§ The task: Your answer should be one number: how many lines of the data include the string "dependencies"?

§ Data:
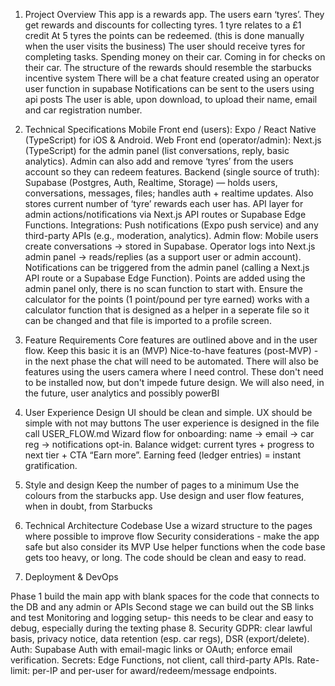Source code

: 1. Project Overview
This app is a rewards app. The users earn ‘tyres’. They get rewards and discounts for collecting tyres. 1 tyre relates to a £1 credit
At 5 tyres the points can be redeemed. (this is done manually when the user visits the business)
The user should receive tyres for completing tasks. Spending money on their car. Coming in for checks on their car. The structure of the rewards should resemble the starbucks incentive system
There will be a chat feature created using an operator user function in supabase 
Notifications can be sent to the users using api posts 
The user is able, upon download, to upload their name, email and car registration number. 
2. Technical Specifications
Mobile Front end (users): Expo / React Native (TypeScript) for iOS & Android.
Web Front end (operator/admin): Next.js (TypeScript) for the admin panel (list conversations, reply, basic analytics). Admin can also add and remove ‘tyres’ from the users account so they can redeem features.
Backend (single source of truth): Supabase (Postgres, Auth, Realtime, Storage) — holds users, conversations, messages, files; handles auth + realtime updates. Also stores current number of ‘tyre’ rewards each user has.
API layer for admin actions/notifications via Next.js API routes or Supabase Edge Functions.
Integrations: Push notifications (Expo push service) and any third-party APIs (e.g., moderation, analytics).
Admin flow: Mobile users create conversations → stored in Supabase. Operator logs into Next.js admin panel → reads/replies (as a support user or admin account).
Notifications can be triggered from the admin panel (calling a Next.js API route or a Supabase Edge Function).
Points are added using the admin panel only, there is no scan function to start with.
Ensure the calculator for the points (1 point/pound per tyre earned) works with a calculator function that is designed as a helper in a seperate file so it can be changed and that file is imported to a profile screen.

3. Feature Requirements
Core features are outlined above and in the user flow. Keep this basic it is an (MVP)
Nice-to-have features (post-MVP) - in the next phase the chat will need to be automated. There will also be features using the users camera where I need control. These don't need to be installed now, but don't impede future design.
We will also need, in the future, user analytics and possibly powerBI

4. User Experience Design
UI should be clean and simple. UX should be simple with not may buttons
The user experience is designed in the file call USER_FLOW.md
Wizard flow for onboarding: name → email → car reg → notifications opt-in.
Balance widget: current tyres + progress to next tier + CTA “Earn more”.
Earning feed (ledger entries) = instant gratification.

5. Style and design
Keep the number of pages to a minimum
Use the colours from the starbucks app. 
Use design and user flow features, when in doubt, from Starbucks
6. Technical Architecture Codebase
Use a wizard structure to the pages where possible to improve flow
Security considerations - make the app safe but also consider its MVP
Use helper functions when the code base gets too heavy, or long. The code should be clean and easy to read.


7. Deployment & DevOps

Phase 1 build the main app with blank spaces for the code that connects to the DB and any admin or APIs
Second stage we can build out the SB links and test
Monitoring and logging setup- this needs to be clear and easy to debug, especially during the texting phase 
8. Security
GDPR: clear lawful basis, privacy notice, data retention (esp. car regs), DSR (export/delete).
Auth: Supabase Auth with email-magic links or OAuth; enforce email verification.
Secrets: Edge Functions, not client, call third-party APIs.
Rate-limit: per-IP and per-user for award/redeem/message endpoints.
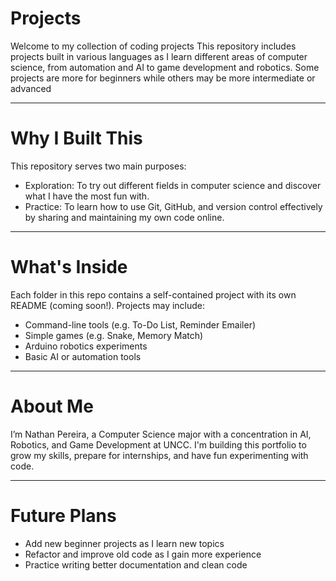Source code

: # Projects

Welcome to my collection of coding projects
This repository includes projects built in various languages as I learn different areas of computer science, from automation and AI to game development and robotics.
Some projects are more for beginners while others may be more intermediate or advanced

---

# Why I Built This

This repository serves two main purposes:

- Exploration: To try out different fields in computer science and discover what I have the most fun with.
- Practice: To learn how to use Git, GitHub, and version control effectively by sharing and maintaining my own code online.

---

# What's Inside

Each folder in this repo contains a self-contained project with its own README (coming soon!). Projects may include:

- Command-line tools (e.g. To-Do List, Reminder Emailer)
- Simple games (e.g. Snake, Memory Match)
- Arduino robotics experiments
- Basic AI or automation tools

---

# About Me

I’m Nathan Pereira, a Computer Science major with a concentration in AI, Robotics, and Game Development at UNCC. I'm building this portfolio to grow my skills, prepare for internships, and have fun experimenting with code.

---

# Future Plans

- Add new beginner projects as I learn new topics
- Refactor and improve old code as I gain more experience
- Practice writing better documentation and clean code
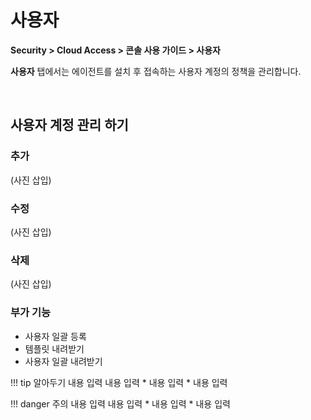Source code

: # 사용자

**Security > Cloud Access > 콘솔 사용 가이드 > 사용자**

**사용자** 탭에서는 에이전트를 설치 후 접속하는 사용자 계정의 정책을 관리합니다.

<br>

## 사용자 계정 관리 하기

### 추가


(사진 삽입)

### 수정


(사진 삽입)

### 삭제


(사진 삽입)


### 부가 기능

* 사용자 일괄 등록
* 템플릿 내려받기
* 사용자 일괄 내려받기



!!! tip 알아두기
    내용 입력
    내용 입력
    * 내용 입력
    * 내용 입력

!!! danger 주의
    내용 입력
    내용 입력
    * 내용 입력
    * 내용 입력

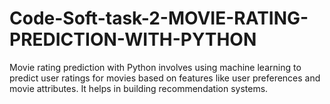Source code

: # Code-Soft-task-2-MOVIE-RATING-PREDICTION-WITH-PYTHON
Movie rating prediction with Python involves using machine learning to predict user ratings for movies based on features like user preferences and movie attributes. It helps in building recommendation systems.
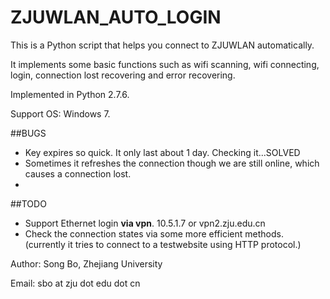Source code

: ZJUWLAN_AUTO_LOGIN
==================
This is a Python script that helps you connect to ZJUWLAN automatically.

It implements some basic functions such as wifi scanning, wifi connecting, login, connection lost recovering and error recovering.

Implemented in Python 2.7.6.

Support OS: Windows 7.

##BUGS
- Key expires so quick. It only last about 1 day. Checking it...SOLVED
- Sometimes it refreshes the connection though we are still online, which causes a connection lost.
- 
##TODO 
- Support Ethernet login **via vpn**. 10.5.1.7 or vpn2.zju.edu.cn
- Check the connection states via some more efficient methods. (currently it tries to connect to a testwebsite using HTTP protocol.)


Author: Song Bo, Zhejiang University

Email: sbo at zju dot edu dot cn
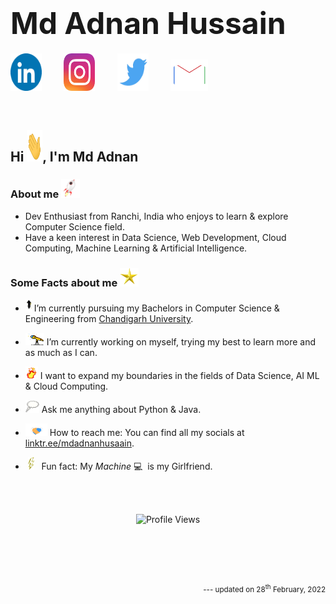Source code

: <!-- **mdadnanhusaain/mdadnanhusaain** is a ✨ _special_ ✨ repository because its `README.md` (this file) appears on your GitHub profile. -->
# __<font size="10">Md Adnan Hussain</font>__

<a href="https://www.linkedin.com/in/mdadnanhusaain/"><img src="Assets/LinkedIn.gif" width="50px" height="60px"></a>
&nbsp;&nbsp;&nbsp;&nbsp;&nbsp;&nbsp;&nbsp;
<a href="https://instagram.com/mdadnanhusaain"><img src="Assets/Instagram.gif" width="50px" height="60px"></a>
&nbsp;&nbsp;&nbsp;&nbsp;&nbsp;&nbsp;&nbsp;
<a href="https://twitter.com/mdadnanhusaain"><img src="Assets/Twitter.gif" width="50px" height="60px"></a>
&nbsp;&nbsp;&nbsp;&nbsp;&nbsp;&nbsp;&nbsp;
<a href="mailto:mdadnanhusaain@gmail.com"><img src="Assets/Email.gif" width="60px" height="50px"></a> 

<br>


## __Hi <img src="Assets/Hi.gif" width="25px"  height="50px">, I'm Md Adnan__
### __About me <img src="Assets/Rocket.gif" width="30px" height="30px">__ 

<ul>
    <li>Dev Enthusiast from Ranchi, India who enjoys to learn & explore Computer Science field. </li>
    <li>Have a keen interest in Data Science, Web Development, Cloud Computing, Machine Learning & Artificial Intelligence. </li>
</ul>


### __Some Facts about me <img src="Assets/Star.gif" width="30px" height="30px">__

- <img src="Assets/Graduation.gif" width="10px" height="20px"> I’m currently pursuing my Bachelors in Computer Science & Engineering from <a href="https://www.cuchd.in" target="_blank">Chandigarh University</a>.

- <img src="Assets/Telescope.gif" width="30px" height="20px"> I’m currently working on myself, trying my best to learn more and as much as I can.

- <img src="Assets/Fire.gif" width="20px" height="20px"> I want to expand my boundaries in the fields of Data Science, AI ML & Cloud Computing.

- <img src="Assets/Thought.gif" width="22px" height="20px"> Ask me anything about Python & Java.

- <img src="Assets/Connect.gif" width="35px" height="20px"> How to reach me: You can find all my socials at <a href="https://www.linktree.com/mdadnanhusaain" target="_blank">linktr.ee/mdadnanhusaain</a>.

- &nbsp;<img src="Assets/FunFact.gif" width="10px" height="20px"> &nbsp; Fun fact: My *Machine* 💻 &nbsp;is my Girlfriend.

<br /><br />

<p align="center"> <img src="https://komarev.com/ghpvc/?username=mdadnanhusaain&label=Views&color=blue&style=plastic" alt="Profile Views" /> </p>
<br /><br /><br /><br />
<sub><p align="right"> --- updated on 28<sup>th</sup> February, 2022 </p></sub>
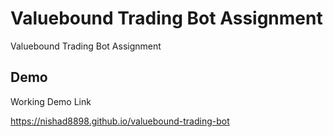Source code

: 
# Valuebound Trading Bot Assignment

Valuebound Trading Bot Assignment

## Demo

Working Demo Link

https://nishad8898.github.io/valuebound-trading-bot

  
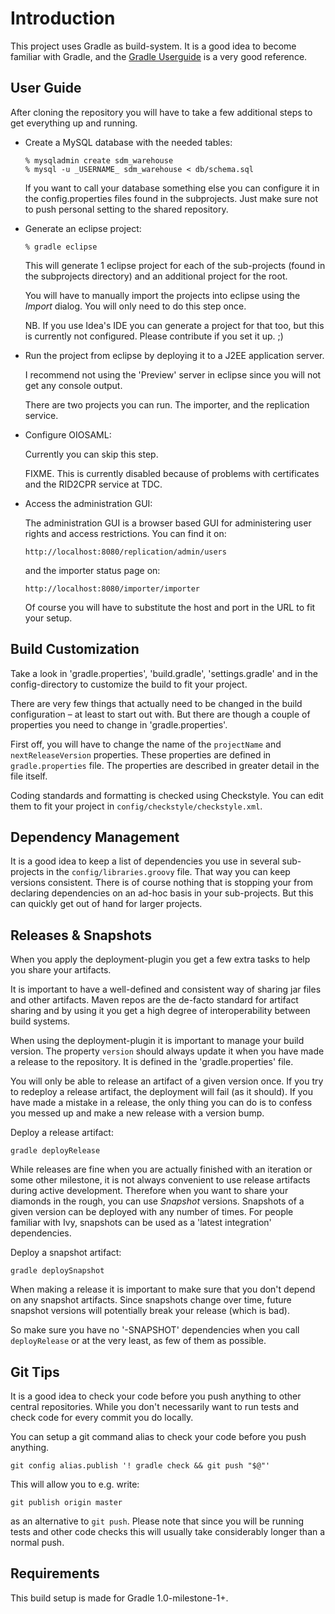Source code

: Introduction
============

This project uses Gradle as build-system. It is a good idea to become familiar
with Gradle, and the [Gradle Userguide](http://gradle.org/documentation.html)
is a very good reference.

User Guide
----------

After cloning the repository you will have to take a few additional steps to
get everything up and running.

*   Create a MySQL database with the needed tables:

        % mysqladmin create sdm_warehouse
        % mysql -u _USERNAME_ sdm_warehouse < db/schema.sql

    If you want to call your database something else you can configure it in the
    config.properties files found in the subprojects. Just make sure not to push
    personal setting to the shared repository.

*   Generate an eclipse project:
    
        % gradle eclipse
    
    This will generate 1 eclipse project for each of the sub-projects (found in 
    the subprojects directory) and an additional project for the root.

    You will have to manually import the projects into eclipse using the _Import_
    dialog. You will only need to do this step once.
    
    NB. If you use Idea's IDE you can generate a project for that too, but this
    is currently not configured. Please contribute if you set it up. ;)

*   Run the project from eclipse by deploying it to a J2EE application server.

    I recommend not using the 'Preview' server in eclipse since you will not
    get any console output.

    There are two projects you can run. The importer, and the replication
    service.

*   Configure OIOSAML:
    
    Currently you can skip this step.
    
    FIXME. This is currently disabled because of problems with certificates
    and the RID2CPR service at TDC.

*   Access the administration GUI:

    The administration GUI is a browser based GUI for administering user
    rights and access restrictions. You can find it on:

        http://localhost:8080/replication/admin/users

    and the importer status page on:

        http://localhost:8080/importer/importer

    Of course you will have to substitute the host and port in the URL to fit
    your setup.

Build Customization
-------------------

Take a look in 'gradle.properties', 'build.gradle', 'settings.gradle' and in
the config-directory to customize the build to fit your project.

There are very few things that actually need to be changed in the build
configuration – at least to start out with.
But there are though a couple of properties you need to change in
'gradle.properties'.

First off, you will have to change the name of the `projectName` and
`nextReleaseVersion` properties. These properties are defined in
`gradle.properties` file. The properties are described in greater detail in
the file itself.

Coding standards and formatting is checked using Checkstyle. You can edit them
to fit your project in `config/checkstyle/checkstyle.xml`.

Dependency Management
---------------------

It is a good idea to keep a list of dependencies you use in several
sub-projects in the `config/libraries.groovy` file. That way you can keep
versions consistent. There is of course nothing that is stopping your from
declaring dependencies on an ad-hoc basis in your sub-projects. But this can
quickly get out of hand for larger projects.

Releases & Snapshots
--------------------

When you apply the deployment-plugin you get a few extra tasks to help you
share your artifacts.

It is important to have a well-defined and consistent way of sharing jar files
and other artifacts. Maven repos are the de-facto standard for artifact
sharing and by using it you get a high degree of interoperability between
build systems.

When using the deployment-plugin it is important to manage your build version.
The property `version` should always update it when you have made a release to
the repository. It is defined in the 'gradle.properties' file.

You will only be able to release an artifact of a given version once. If you
try to redeploy a release artifact, the deployment will fail (as it should).
If you have made a mistake in a release, the only thing you can do is to
confess you messed up and make a new release with a version bump.

Deploy a release artifact:

    gradle deployRelease

While releases are fine when you are actually finished with an iteration or
some other milestone, it is not always convenient to use release artifacts
during active development. Therefore when you want to share your diamonds in
the rough, you can use _Snapshot_ versions. Snapshots of a given version can
be deployed with any number of times. For people familiar with Ivy, snapshots
can be used as a 'latest integration' dependencies.

Deploy a snapshot artifact:

    gradle deploySnapshot

When making a release it is important to make sure that you don't
depend on any snapshot artifacts. Since snapshots change over time, future
snapshot versions will potentially break your release (which is bad).

So make sure you have no '-SNAPSHOT' dependencies when you call
`deployRelease` or at the very least, as few of them as possible.

Git Tips
--------

It is a good idea to check your code before you push anything to other central
repositories. While you don't necessarily want to run tests and check code for
every commit you do locally.

You can setup a git command alias to check your code before you push anything.

    git config alias.publish '! gradle check && git push "$@"'

This will allow you to e.g. write:

    git publish origin master

as an alternative to `git push`. Please note that since you will be running
tests and other code checks this will usually take considerably longer than
a normal push.

Requirements
------------

This build setup is made for Gradle 1.0-milestone-1+.
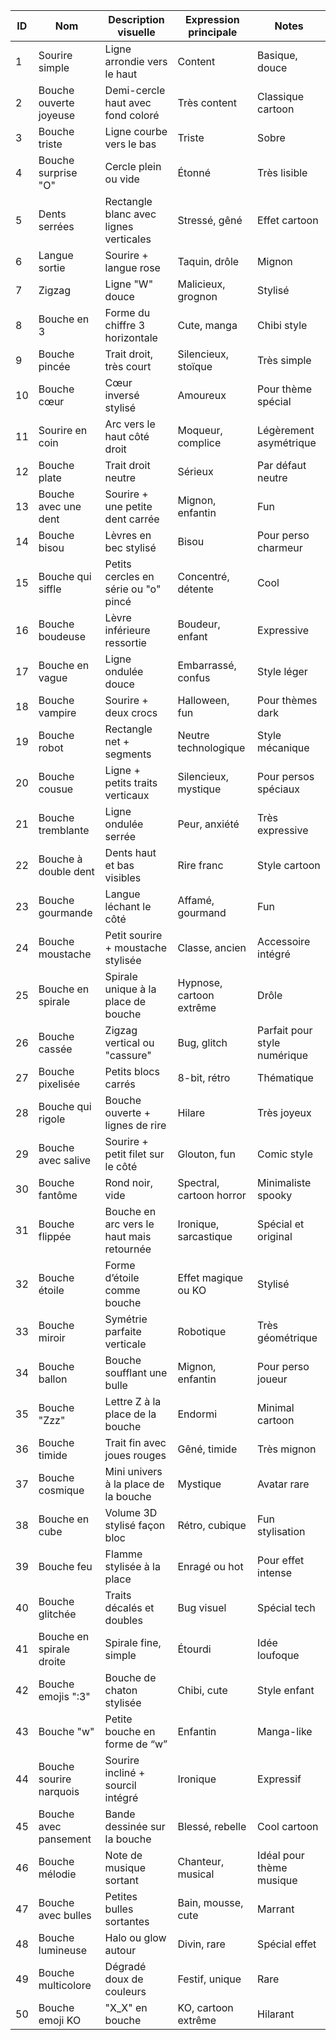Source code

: | ID | Nom                        | Description visuelle                                       | Expression principale        | Notes                          |
|----|-----------------------------|------------------------------------------------------------|-------------------------------|---------------------------------|
| 1  | Sourire simple             | Ligne arrondie vers le haut                               | Content                       | Basique, douce                 |
| 2  | Bouche ouverte joyeuse     | Demi-cercle haut avec fond coloré                         | Très content                  | Classique cartoon              |
| 3  | Bouche triste              | Ligne courbe vers le bas                                  | Triste                        | Sobre                          |
| 4  | Bouche surprise "O"        | Cercle plein ou vide                                       | Étonné                        | Très lisible                   |
| 5  | Dents serrées              | Rectangle blanc avec lignes verticales                    | Stressé, gêné                 | Effet cartoon                  |
| 6  | Langue sortie              | Sourire + langue rose                                     | Taquin, drôle                 | Mignon                         |
| 7  | Zigzag                    | Ligne "W" douce                                            | Malicieux, grognon            | Stylisé                       |
| 8  | Bouche en 3               | Forme du chiffre 3 horizontale                            | Cute, manga                   | Chibi style                   |
| 9  | Bouche pincée              | Trait droit, très court                                   | Silencieux, stoïque           | Très simple                   |
|10  | Bouche cœur                | Cœur inversé stylisé                                      | Amoureux                      | Pour thème spécial            |
|11  | Sourire en coin            | Arc vers le haut côté droit                               | Moqueur, complice             | Légèrement asymétrique        |
|12  | Bouche plate               | Trait droit neutre                                        | Sérieux                       | Par défaut neutre             |
|13  | Bouche avec une dent       | Sourire + une petite dent carrée                         | Mignon, enfantin              | Fun                           |
|14  | Bouche bisou               | Lèvres en bec stylisé                                     | Bisou                         | Pour perso charmeur           |
|15  | Bouche qui siffle          | Petits cercles en série ou "o" pincé                      | Concentré, détente            | Cool                          |
|16  | Bouche boudeuse            | Lèvre inférieure ressortie                               | Boudeur, enfant               | Expressive                    |
|17  | Bouche en vague            | Ligne ondulée douce                                      | Embarrassé, confus            | Style léger                   |
|18  | Bouche vampire             | Sourire + deux crocs                                     | Halloween, fun                | Pour thèmes dark              |
|19  | Bouche robot               | Rectangle net + segments                                 | Neutre technologique          | Style mécanique               |
|20  | Bouche cousue              | Ligne + petits traits verticaux                          | Silencieux, mystique          | Pour persos spéciaux          |
|21  | Bouche tremblante          | Ligne ondulée serrée                                     | Peur, anxiété                 | Très expressive               |
|22  | Bouche à double dent       | Dents haut et bas visibles                               | Rire franc                    | Style cartoon                  |
|23  | Bouche gourmande           | Langue léchant le côté                                   | Affamé, gourmand              | Fun                           |
|24  | Bouche moustache           | Petit sourire + moustache stylisée                       | Classe, ancien                | Accessoire intégré            |
|25  | Bouche en spirale          | Spirale unique à la place de bouche                      | Hypnose, cartoon extrême      | Drôle                         |
|26  | Bouche cassée              | Zigzag vertical ou "cassure"                             | Bug, glitch                   | Parfait pour style numérique  |
|27  | Bouche pixelisée           | Petits blocs carrés                                     | 8-bit, rétro                  | Thématique                    |
|28  | Bouche qui rigole          | Bouche ouverte + lignes de rire                          | Hilare                        | Très joyeux                   |
|29  | Bouche avec salive         | Sourire + petit filet sur le côté                        | Glouton, fun                  | Comic style                   |
|30  | Bouche fantôme             | Rond noir, vide                                          | Spectral, cartoon horror      | Minimaliste spooky            |
|31  | Bouche flippée             | Bouche en arc vers le haut mais retournée                | Ironique, sarcastique         | Spécial et original           |
|32  | Bouche étoile              | Forme d’étoile comme bouche                              | Effet magique ou KO           | Stylisé                       |
|33  | Bouche miroir              | Symétrie parfaite verticale                              | Robotique                     | Très géométrique              |
|34  | Bouche ballon              | Bouche soufflant une bulle                               | Mignon, enfantin              | Pour perso joueur             |
|35  | Bouche "Zzz"               | Lettre Z à la place de la bouche                         | Endormi                       | Minimal cartoon               |
|36  | Bouche timide              | Trait fin avec joues rouges                              | Gêné, timide                  | Très mignon                   |
|37  | Bouche cosmique            | Mini univers à la place de la bouche                     | Mystique                      | Avatar rare                   |
|38  | Bouche en cube             | Volume 3D stylisé façon bloc                             | Rétro, cubique                | Fun stylisation               |
|39  | Bouche feu                 | Flamme stylisée à la place                              | Enragé ou hot                 | Pour effet intense            |
|40  | Bouche glitchée            | Traits décalés et doubles                                | Bug visuel                    | Spécial tech                  |
|41  | Bouche en spirale droite   | Spirale fine, simple                                     | Étourdi                       | Idée loufoque                 |
|42  | Bouche emojis ":3"         | Bouche de chaton stylisée                               | Chibi, cute                   | Style enfant                  |
|43  | Bouche "w"                 | Petite bouche en forme de “w”                            | Enfantin                      | Manga-like                    |
|44  | Bouche sourire narquois    | Sourire incliné + sourcil intégré                       | Ironique                      | Expressif                     |
|45  | Bouche avec pansement      | Bande dessinée sur la bouche                             | Blessé, rebelle               | Cool cartoon                  |
|46  | Bouche mélodie             | Note de musique sortant                                 | Chanteur, musical             | Idéal pour thème musique      |
|47  | Bouche avec bulles         | Petites bulles sortantes                                 | Bain, mousse, cute            | Marrant                      |
|48  | Bouche lumineuse           | Halo ou glow autour                                     | Divin, rare                   | Spécial effet                 |
|49  | Bouche multicolore         | Dégradé doux de couleurs                                | Festif, unique                | Rare                          |
|50  | Bouche emoji KO            | "X_X" en bouche                                          | KO, cartoon extrême           | Hilarant                      |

§ Answer to this task: 4